At a recent DK Hostmaster workshop, guest instructor Tim Draegen, founder of dmarcian and one of the primary authors of DMARC, helped attendees better understand how DMARC makes use of authentication to improve email security using the well-known SPF and DKIM mechanisms, how DMARC’s reporting protocols help protect your email domains quickly and precisely, and how to install DMARC in your organization.
To understand how DMARC makes use of authentication to improve email security, it is helpful to have an understanding of SPF and DKIM and how they contribute to Identifier Alignment.
SPF is a way for Internet Service Providers to verify that a mail server (IP address) is authorized to send email for a specific domain.
To use SPF, the administrator of an email domain publishes a list of servers or IP addresses that are allowed to send email on behalf of the domain. When a sender tries to hand-off email to an email “receiving” server for delivery, the email server checks to see if the sender is on domain’s list of allowed senders. If so, then a link has been established between the piece of email and the email domain.
DKIM is a free technology that is used to link a piece of email back to a domain. When an email is sent, it is signed using a private domain key and then validated on the receiving mail server (or ISP) using a public key that is located within the DNS. This action authenticates that the content of the email was not modified during its transfer. It prevents someone from intercepting your email, altering it, then sending it along with altered information.
By themselves, SPF and DKIM can associate a piece of email with a domain. DMARC attempts to tie the results of SPF and DKIM to the content of email: specifically to domain found in the From:header of an email. The domain found in the From: header of a piece of email is the entity that ties together all DMARC processing.
Because anyone can buy a domain and put SPF and DKIM into place (including criminals), the results of processing SPF and DKIM have to be related to the domain found in the From:header to be relevant to DMARC. This concept is referred to as “Identifier Alignment”. Getting identifiers to align ends up being a large part of the work of deploying DMARC.

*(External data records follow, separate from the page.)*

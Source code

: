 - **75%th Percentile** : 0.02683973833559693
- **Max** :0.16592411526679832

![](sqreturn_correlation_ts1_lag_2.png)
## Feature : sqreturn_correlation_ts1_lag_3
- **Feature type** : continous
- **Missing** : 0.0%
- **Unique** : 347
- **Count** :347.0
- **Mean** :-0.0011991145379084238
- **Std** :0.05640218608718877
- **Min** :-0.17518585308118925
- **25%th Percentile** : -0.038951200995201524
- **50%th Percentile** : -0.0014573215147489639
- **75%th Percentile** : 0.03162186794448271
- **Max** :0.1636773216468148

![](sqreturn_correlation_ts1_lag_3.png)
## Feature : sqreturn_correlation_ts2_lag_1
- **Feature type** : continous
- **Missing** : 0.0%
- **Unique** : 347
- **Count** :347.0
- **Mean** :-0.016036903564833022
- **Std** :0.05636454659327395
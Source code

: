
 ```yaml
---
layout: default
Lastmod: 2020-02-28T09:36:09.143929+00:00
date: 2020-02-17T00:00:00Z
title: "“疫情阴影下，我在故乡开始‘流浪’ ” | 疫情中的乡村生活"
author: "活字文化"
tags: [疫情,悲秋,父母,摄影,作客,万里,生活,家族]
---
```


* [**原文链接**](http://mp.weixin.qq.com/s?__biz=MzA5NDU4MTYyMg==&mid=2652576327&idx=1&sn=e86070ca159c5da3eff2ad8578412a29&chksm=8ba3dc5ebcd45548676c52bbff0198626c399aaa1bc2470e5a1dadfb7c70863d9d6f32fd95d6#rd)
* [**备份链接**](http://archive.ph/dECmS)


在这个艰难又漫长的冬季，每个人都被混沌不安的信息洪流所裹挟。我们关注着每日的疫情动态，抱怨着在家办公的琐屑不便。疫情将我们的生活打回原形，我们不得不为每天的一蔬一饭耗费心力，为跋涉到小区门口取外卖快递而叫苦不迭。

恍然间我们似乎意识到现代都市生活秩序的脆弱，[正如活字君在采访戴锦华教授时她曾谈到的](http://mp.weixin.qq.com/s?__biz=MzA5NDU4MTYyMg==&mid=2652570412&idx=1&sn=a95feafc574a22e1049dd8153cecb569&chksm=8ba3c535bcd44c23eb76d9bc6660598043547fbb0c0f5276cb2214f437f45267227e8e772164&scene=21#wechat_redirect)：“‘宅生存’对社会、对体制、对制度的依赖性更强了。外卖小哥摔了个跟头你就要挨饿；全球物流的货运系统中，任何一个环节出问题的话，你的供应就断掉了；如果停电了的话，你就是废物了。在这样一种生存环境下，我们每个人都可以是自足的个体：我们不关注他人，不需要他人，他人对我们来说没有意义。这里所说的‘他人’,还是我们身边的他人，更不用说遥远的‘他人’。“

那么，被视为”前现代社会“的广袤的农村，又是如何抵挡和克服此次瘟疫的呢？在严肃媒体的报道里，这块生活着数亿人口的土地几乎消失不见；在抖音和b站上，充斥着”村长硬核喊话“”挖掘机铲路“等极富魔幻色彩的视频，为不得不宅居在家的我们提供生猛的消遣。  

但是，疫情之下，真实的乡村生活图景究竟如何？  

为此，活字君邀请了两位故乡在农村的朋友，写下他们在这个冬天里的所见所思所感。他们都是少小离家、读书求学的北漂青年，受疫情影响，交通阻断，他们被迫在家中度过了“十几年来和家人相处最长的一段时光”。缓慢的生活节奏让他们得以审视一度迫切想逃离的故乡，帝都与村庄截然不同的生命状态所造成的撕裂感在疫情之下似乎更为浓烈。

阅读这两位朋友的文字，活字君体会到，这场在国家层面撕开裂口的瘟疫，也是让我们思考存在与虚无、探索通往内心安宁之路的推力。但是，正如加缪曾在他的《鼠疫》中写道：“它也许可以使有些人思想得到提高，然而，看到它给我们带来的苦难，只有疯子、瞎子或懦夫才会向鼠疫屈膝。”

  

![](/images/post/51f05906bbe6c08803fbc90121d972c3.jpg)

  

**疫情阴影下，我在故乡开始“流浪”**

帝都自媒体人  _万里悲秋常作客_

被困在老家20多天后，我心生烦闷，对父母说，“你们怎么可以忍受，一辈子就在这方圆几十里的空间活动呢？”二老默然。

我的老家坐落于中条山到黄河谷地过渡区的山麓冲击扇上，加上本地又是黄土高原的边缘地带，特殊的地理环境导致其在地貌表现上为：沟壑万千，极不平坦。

If a criminal is trying to spoof bank.com and sets up a domain criminal.net to get SPF and DKIM in place, just because SPF and DKIM both pass doesn’t mean the authentication has anything to do with bank.com.
To tie it all together, for a piece of email to be considered DMARC compliant, the domain found in an email’s From:header must match either the SPF-validated domain or the originating domain found in a valid DKIM signature. If the domains match, receivers can safely assert that the email did come from the domain from which it purports to originate. This is how easy-to-identify email is made possible via DMARC.